30 janvier 1962 : Une grave crise politique éclate au sommet de l’Etat où le gouvernement de Sylvanus OLYMPIO prend la décision de dissoudre son allié de toujours, la Juvento, après l’annonce de la découverte d’un complot faisant suite à l’apparition de divergences de ce parti avec le CUT qui a conduit au départ de ses membres du gouvernement, alors que d’autres sont arrêtés et emprisonnés à Mango.

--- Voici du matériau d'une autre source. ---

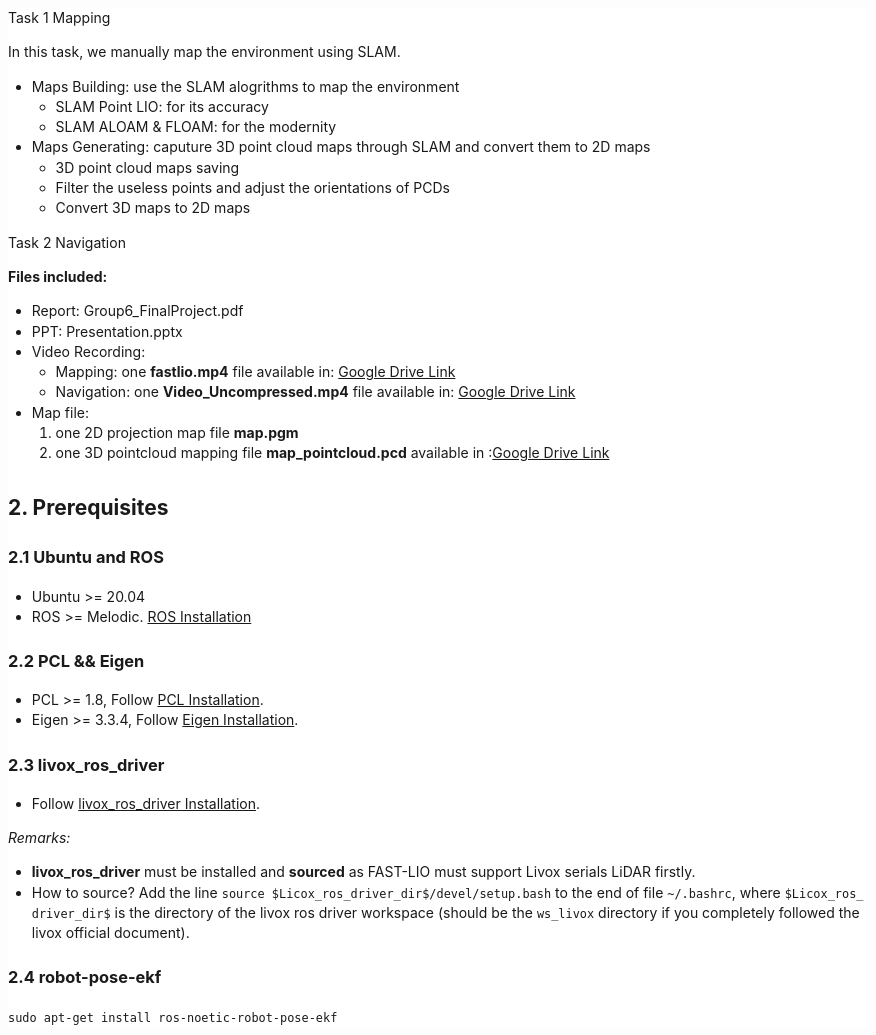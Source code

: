 Task 1 Mapping

In this task, we manually map the environment using SLAM.
* Maps Building: use the SLAM alogrithms to map the environment
  * SLAM Point LIO: for its accuracy 
  * SLAM ALOAM & FLOAM: for the modernity 
* Maps Generating: caputure 3D point cloud maps through SLAM and convert them to 2D maps
  * 3D point cloud maps saving
  * Filter the useless points and adjust the orientations of PCDs
  * Convert 3D maps to 2D maps
 
Task 2 Navigation



**Files included:**
* Report: Group6_FinalProject.pdf
* PPT: Presentation.pptx
* Video Recording:
  * Mapping: one **fastlio.mp4** file available in: [Google Drive Link](https://drive.google.com/file/d/1EEQBYImnJs4QajZ1OG1U6qmV-J9dTWL5/view?usp=drive_link)
  * Navigation: one **Video_Uncompressed.mp4** file available in: [Google Drive Link](https://drive.google.com/file/d/1lj-83mchuxrjdUUB504Vcz-bM367FJpr/view?usp=share_link)
* Map file:
  1) one 2D projection map file **map.pgm**
  2) one 3D pointcloud mapping file **map_pointcloud.pcd** available in :[Google Drive Link](https://drive.google.com/file/d/19SF8SPli2iWed0avGKpOY63t1eXppWkJ/view?usp=share_link)

<h2 id="2"> 2. Prerequisites</h2>

### 2.1 **Ubuntu** and **ROS**
* Ubuntu >= 20.04
* ROS    >= Melodic. [ROS Installation](http://wiki.ros.org/ROS/Installation)

### 2.2 **PCL && Eigen**
* PCL    >= 1.8,   Follow [PCL Installation](http://www.pointclouds.org/downloads/linux.html).
* Eigen  >= 3.3.4, Follow [Eigen Installation](http://eigen.tuxfamily.org/index.php?title=Main_Page).

### 2.3 **livox_ros_driver**
* Follow [livox_ros_driver Installation](https://github.com/Livox-SDK/livox_ros_driver).

*Remarks:*
- **livox_ros_driver** must be installed and **sourced** as FAST-LIO must support Livox serials LiDAR firstly.
- How to source? Add the line `source $Licox_ros_driver_dir$/devel/setup.bash` to the end of file `~/.bashrc`, where `$Licox_ros_driver_dir$` is the directory of the livox ros driver workspace (should be the `ws_livox` directory if you completely followed the livox official document).

### 2.4 robot-pose-ekf
```
sudo apt-get install ros-noetic-robot-pose-ekf
```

13 janvier 1963 : Sur les téléscripteurs du monde entier tombe cette information : « Coup d’Etat au Togo. Le président de la République Sylvanus OLYMPIO assassiné ». Etienne GNASSINGBE Eyadéma a publiquement revendiqué l’avoir abattu, à bout portant, par des balles tirées en pleine poitrine et au bas-ventre avant de lui sectionner, au couteau, les veines des poignets. Puis, avec la baïonnette de l’arme, il lui taillada la cuisse gauche tout en expliquant fièrement à ses camarades : « C’est comme ça que je faisais en Algérie pour m’assurer que mes victimes étaient bien mortes ». OLYMPIO agonisa longuement ainsi au sol en se vidant de son sang, dans d’atroces souffrances. C’était le premier coup d’Etat sanglant de l’Afrique indépendante, fomenté par les réseaux du tristement célèbre Jacques FOCCART, ministre français de la coopération du gouvernement dirigé par Charles de Gaulle. Pour cet assassinat dont l’organisation fut confiée aux bons soins du commandant Maîtrier, cet officier français qui commandait la gendarmerie nationale togolaise, on eut recourt à la manipulation de demi-soldes démobilisés de l’armée française à la fin de la guerre d’Algérie. Chose tout à fait étonnante qui démasque un complot organisé du plus haut sommet de l’Etat français : à 6 H du matin, ce 13 janvier 1963, France Inter, la radio de l’Etat français annonça la nouvelle de l’assassinat d’Olympio alors qu’il n’avait même pas été retrouvé par le commando envoyé pour le tuer. Ayant réussi à lui échapper une première fois, il s’était réfugié à l’Ambassade des Etats-Unis d’Amérique, cachette que l’Ambassadeur des Etats-Unis, Léon Poullada, révéla à l’Ambassadeur de France, Louis Mazoyer, et d’où le commando ira le sortir en escaladant le mur d’enceinte, en violation flagrante de la règle d’extraterritorialité protégeant toutes les Ambassades. Récupéré par le révérend père Jean Gbikpi, son corps échappa ainsi à la disparition comme celui de Lumumba du Congo (qu’on fit dissoudre dans un bac d’acide), fut acheminé clandestinement par Christophe da Gloria au Bénin où il a été inhumé au carré des Afro-brésiliens du cimetière d’Agoué.
20 septembre 1964 : Décès à Cotonou (Bénin) de Dina, épouse de Sylvanus OLYMPIO qui, inconsolable et traumatisée après l’assassinat de son mari, ne put lui survivre. Elle fut enterrée à côté de son mari à Agoué.